**Task prompt**
Which lines of the data contain the string "iekļaujot"? Show each of them.

**Supplied records**
______
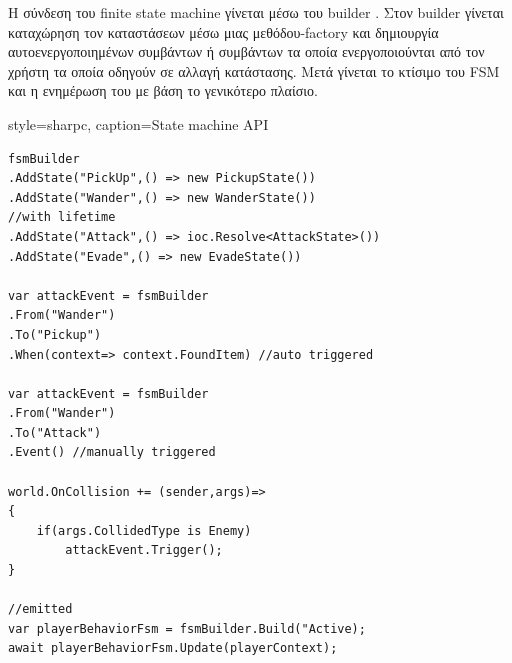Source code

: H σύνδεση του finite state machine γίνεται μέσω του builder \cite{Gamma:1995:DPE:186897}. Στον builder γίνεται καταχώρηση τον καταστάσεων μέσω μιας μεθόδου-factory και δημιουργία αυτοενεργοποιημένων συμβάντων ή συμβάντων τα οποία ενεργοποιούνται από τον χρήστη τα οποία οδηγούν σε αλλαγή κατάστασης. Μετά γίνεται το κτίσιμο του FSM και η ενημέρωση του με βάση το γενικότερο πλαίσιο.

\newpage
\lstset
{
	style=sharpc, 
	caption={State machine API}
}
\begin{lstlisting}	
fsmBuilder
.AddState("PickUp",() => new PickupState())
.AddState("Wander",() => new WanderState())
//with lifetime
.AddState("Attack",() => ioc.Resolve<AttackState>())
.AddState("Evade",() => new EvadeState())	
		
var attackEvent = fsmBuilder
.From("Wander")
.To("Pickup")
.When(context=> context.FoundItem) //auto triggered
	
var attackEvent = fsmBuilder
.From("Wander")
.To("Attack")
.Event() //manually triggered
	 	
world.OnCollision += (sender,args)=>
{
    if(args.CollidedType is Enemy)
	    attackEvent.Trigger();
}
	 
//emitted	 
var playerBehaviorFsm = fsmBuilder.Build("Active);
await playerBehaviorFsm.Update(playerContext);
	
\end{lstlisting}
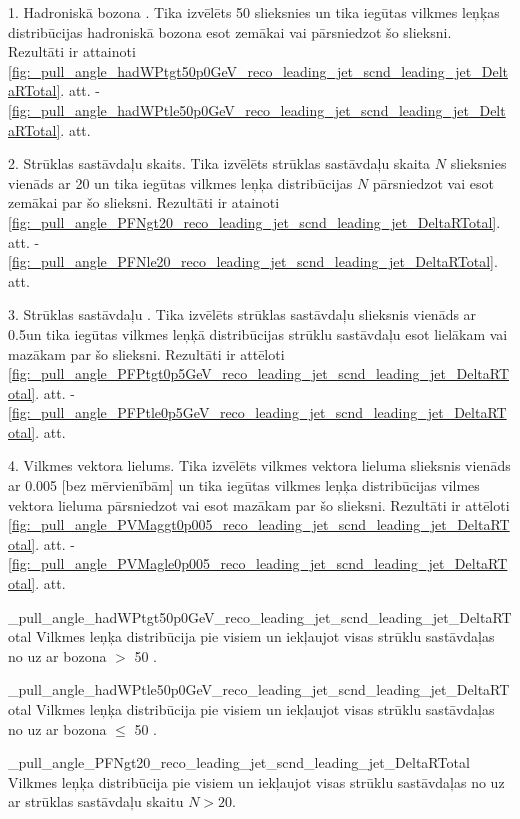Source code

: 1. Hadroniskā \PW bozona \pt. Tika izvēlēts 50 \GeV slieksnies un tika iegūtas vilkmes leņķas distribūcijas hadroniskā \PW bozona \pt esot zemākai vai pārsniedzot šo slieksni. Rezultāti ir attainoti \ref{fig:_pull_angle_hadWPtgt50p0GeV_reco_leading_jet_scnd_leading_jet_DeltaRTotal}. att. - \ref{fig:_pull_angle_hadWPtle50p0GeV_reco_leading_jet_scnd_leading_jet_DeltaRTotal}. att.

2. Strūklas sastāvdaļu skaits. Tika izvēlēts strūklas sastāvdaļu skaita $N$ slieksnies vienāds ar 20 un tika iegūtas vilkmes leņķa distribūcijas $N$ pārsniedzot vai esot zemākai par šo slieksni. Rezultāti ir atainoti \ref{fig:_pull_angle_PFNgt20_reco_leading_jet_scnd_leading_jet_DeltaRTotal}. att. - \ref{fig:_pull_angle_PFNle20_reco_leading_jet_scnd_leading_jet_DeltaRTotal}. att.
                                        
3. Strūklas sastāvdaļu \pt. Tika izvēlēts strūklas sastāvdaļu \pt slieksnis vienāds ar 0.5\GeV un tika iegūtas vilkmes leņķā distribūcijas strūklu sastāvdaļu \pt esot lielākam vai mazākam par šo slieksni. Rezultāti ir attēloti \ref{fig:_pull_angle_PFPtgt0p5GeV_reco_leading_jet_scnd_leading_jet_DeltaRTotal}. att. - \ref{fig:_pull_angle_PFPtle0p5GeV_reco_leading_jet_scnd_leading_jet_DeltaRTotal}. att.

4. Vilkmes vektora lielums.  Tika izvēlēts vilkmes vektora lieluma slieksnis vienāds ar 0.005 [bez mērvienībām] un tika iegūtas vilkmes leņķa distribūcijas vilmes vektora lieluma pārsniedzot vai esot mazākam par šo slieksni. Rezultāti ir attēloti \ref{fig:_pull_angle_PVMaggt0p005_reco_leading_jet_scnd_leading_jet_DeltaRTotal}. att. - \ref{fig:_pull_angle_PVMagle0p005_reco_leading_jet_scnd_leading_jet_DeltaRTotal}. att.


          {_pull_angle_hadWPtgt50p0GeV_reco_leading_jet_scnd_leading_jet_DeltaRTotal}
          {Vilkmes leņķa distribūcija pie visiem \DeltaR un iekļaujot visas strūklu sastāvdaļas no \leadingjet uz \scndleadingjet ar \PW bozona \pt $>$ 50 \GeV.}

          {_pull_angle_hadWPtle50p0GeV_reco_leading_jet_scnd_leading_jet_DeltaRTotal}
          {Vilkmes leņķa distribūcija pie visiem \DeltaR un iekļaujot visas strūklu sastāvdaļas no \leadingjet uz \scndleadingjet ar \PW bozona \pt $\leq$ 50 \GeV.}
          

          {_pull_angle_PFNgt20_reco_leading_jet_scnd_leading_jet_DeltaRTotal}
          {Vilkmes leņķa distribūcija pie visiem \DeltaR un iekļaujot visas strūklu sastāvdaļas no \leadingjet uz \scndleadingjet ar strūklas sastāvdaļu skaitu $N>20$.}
______
**Response box**
          {Vilkmes leņķa distribūcija pie visiem \DeltaR un iekļaujot visas strūklu sastāvdaļas no \leadingjet uz \scndleadingjet ar \PW bozona \pt $>$ 50 \GeV.}
          {Vilkmes leņķa distribūcija pie visiem \DeltaR un iekļaujot visas strūklu sastāvdaļas no \leadingjet uz \scndleadingjet ar \PW bozona \pt $\leq$ 50 \GeV.}
          {Vilkmes leņķa distribūcija pie visiem \DeltaR un iekļaujot visas strūklu sastāvdaļas no \leadingjet uz \scndleadingjet ar strūklas sastāvdaļu skaitu $N>20$.}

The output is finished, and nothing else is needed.